## EXERCISE
The answer must consist of every line from the data that holds the string "CSLReferences".

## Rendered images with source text
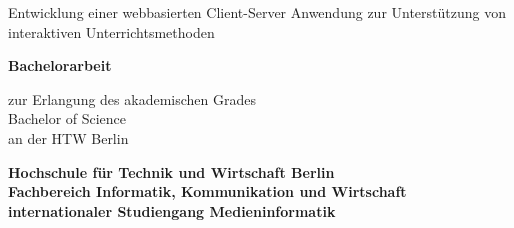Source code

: \documentclass[12pt,a4paper,bibtotoc,pointlessnumbers]{scrartcl}
\begin{document}
	\begin{titlepage}
		\begin{center}
			
			
			 
			\begin{doublespace}
			{\huge Entwicklung einer webbasierten Client-Server Anwendung zur Unterstützung von interaktiven Unterrichtsmethoden}\\
			\end{doublespace}
			\vspace{2cm}
			{\huge \bf Bachelorarbeit}\\
			\vspace{0.4cm}
			
			{\large zur Erlangung des akademischen Grades\\ Bachelor of Science \\ an der HTW Berlin}\\
			
			\vspace{1cm}
			
			{\Large \bf Hochschule für Technik und Wirtschaft Berlin}\\
			{\large \bf Fachbereich Informatik, Kommunikation und Wirtschaft\\
			internationaler	Studiengang Medieninformatik}\\
		
			\vspace{1.5cm}
			

\end{center}
\end{titlepage}
\end{document}

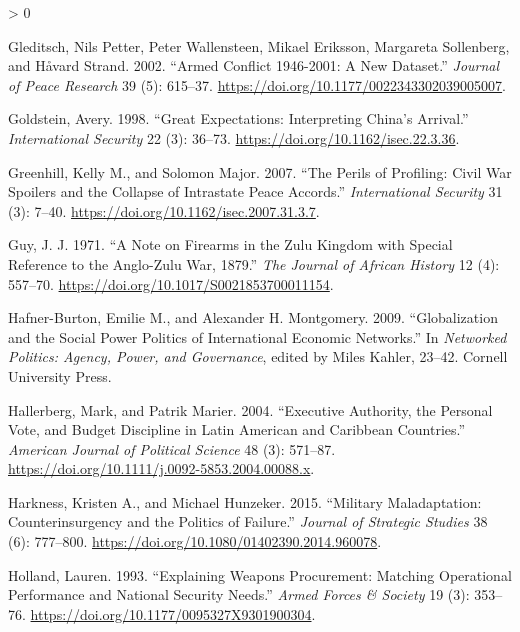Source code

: \documentclass[
]{article}
\newlength{\cslhangindent}
\newenvironment{CSLReferences}[2] %
 {%
  \setlength{\parindent}{0pt}
  \ifodd #1 \everypar{\setlength{\hangindent}{\cslhangindent}}\ignorespaces\fi
  \ifnum #2 > 0
  \setlength{\parskip}{#2\baselineskip}
  \fi
 }%
 {}
\begin{document}
\begin{CSLReferences}{1}{0}
\leavevmode\hypertarget{ref-gleditsch_armedconflict19462001_2002}{}%
Gleditsch, Nils Petter, Peter Wallensteen, Mikael Eriksson, Margareta Sollenberg, and Håvard Strand. 2002. {``Armed {Conflict} 1946-2001: {A New Dataset}.''} \emph{Journal of Peace Research} 39 (5): 615--37. \url{https://doi.org/10.1177/0022343302039005007}.

\leavevmode\hypertarget{ref-goldstein_greatexpectationsinterpreting_1998}{}%
Goldstein, Avery. 1998. {``Great {Expectations}: {Interpreting China}'s {Arrival}.''} \emph{International Security} 22 (3): 36--73. \url{https://doi.org/10.1162/isec.22.3.36}.

\leavevmode\hypertarget{ref-greenhill_perilsprofilingcivil_2007}{}%
Greenhill, Kelly M., and Solomon Major. 2007. {``The {Perils} of {Profiling}: {Civil War Spoilers} and the {Collapse} of {Intrastate Peace Accords}.''} \emph{International Security} 31 (3): 7--40. \url{https://doi.org/10.1162/isec.2007.31.3.7}.

\leavevmode\hypertarget{ref-guy_notefirearmszulu_1971}{}%
Guy, J. J. 1971. {``A {Note} on {Firearms} in the {Zulu Kingdom} with Special Reference to the {Anglo}-{Zulu War}, 1879.''} \emph{The Journal of African History} 12 (4): 557--70. \url{https://doi.org/10.1017/S0021853700011154}.

\leavevmode\hypertarget{ref-hafner-burton_globalizationsocialpower_2009}{}%
Hafner-Burton, Emilie M., and Alexander H. Montgomery. 2009. {``Globalization and the {Social Power Politics} of {International Economic Networks}.''} In \emph{Networked {Politics}: {Agency}, {Power}, and {Governance}}, edited by Miles Kahler, 23--42. {Cornell University Press}.

\leavevmode\hypertarget{ref-hallerberg_executiveauthoritypersonal_2004}{}%
Hallerberg, Mark, and Patrik Marier. 2004. {``Executive {Authority}, the {Personal Vote}, and {Budget Discipline} in {Latin American} and {Caribbean Countries}.''} \emph{American Journal of Political Science} 48 (3): 571--87. \url{https://doi.org/10.1111/j.0092-5853.2004.00088.x}.

\leavevmode\hypertarget{ref-harkness_militarymaladaptationcounterinsurgency_2015}{}%
Harkness, Kristen A., and Michael Hunzeker. 2015. {``Military {Maladaptation}: {Counterinsurgency} and the {Politics} of {Failure}.''} \emph{Journal of Strategic Studies} 38 (6): 777--800. \url{https://doi.org/10.1080/01402390.2014.960078}.

\leavevmode\hypertarget{ref-holland_explainingweaponsprocurement_1993}{}%
Holland, Lauren. 1993. {``Explaining {Weapons Procurement}: {Matching Operational Performance} and {National Security Needs}.''} \emph{Armed Forces \& Society} 19 (3): 353--76. \url{https://doi.org/10.1177/0095327X9301900304}.


\end{CSLReferences}
\end{document}
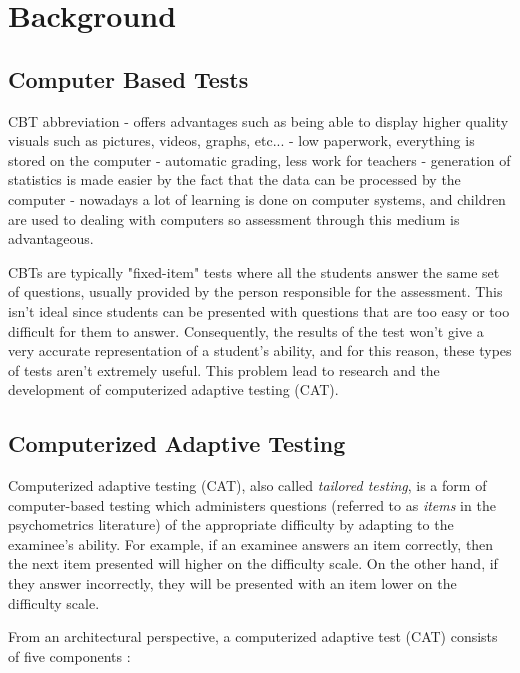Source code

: \chapter{Background}

\section{Computer Based Tests}
CBT abbreviation
- offers advantages such as being able to display higher quality visuals such as pictures, videos, graphs, etc...
- low paperwork, everything is stored on the computer
- automatic grading, less work for teachers
- generation of statistics is made easier by the fact that the data can be processed by the computer
- nowadays a lot of learning is done on computer systems, and children are used to dealing with computers so assessment through this medium is advantageous. \newline

CBTs are typically "fixed-item" tests where all the students answer the same set of questions,  usually provided by the person responsible for the assessment. This isn't ideal since students can be presented with questions that are too easy or too difficult for them to answer. Consequently, the results of the test won't give a very accurate representation of a student's ability, and for this reason, these types of tests aren't extremely useful. This problem lead to research and the development of computerized adaptive testing (CAT).

\section{Computerized Adaptive Testing}
Computerized adaptive testing (CAT), also called \textit{tailored testing}, is a form of computer-based testing which administers questions (referred to as \textit{items} in the psychometrics literature) of the appropriate difficulty by adapting to the examinee's ability.
For example, if an examinee answers an item correctly, then the next item presented will higher on the difficulty scale. On the other hand, if they answer incorrectly, they will be presented with an item lower on the difficulty scale. \newline

From an architectural perspective, a computerized adaptive test (CAT) consists of five components \cite{CAT-Framework}:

## EXERCISE SOLUTION
\newenvironment{CSLReferences}[2] %
\begin{CSLReferences}{1}{0}
\end{CSLReferences}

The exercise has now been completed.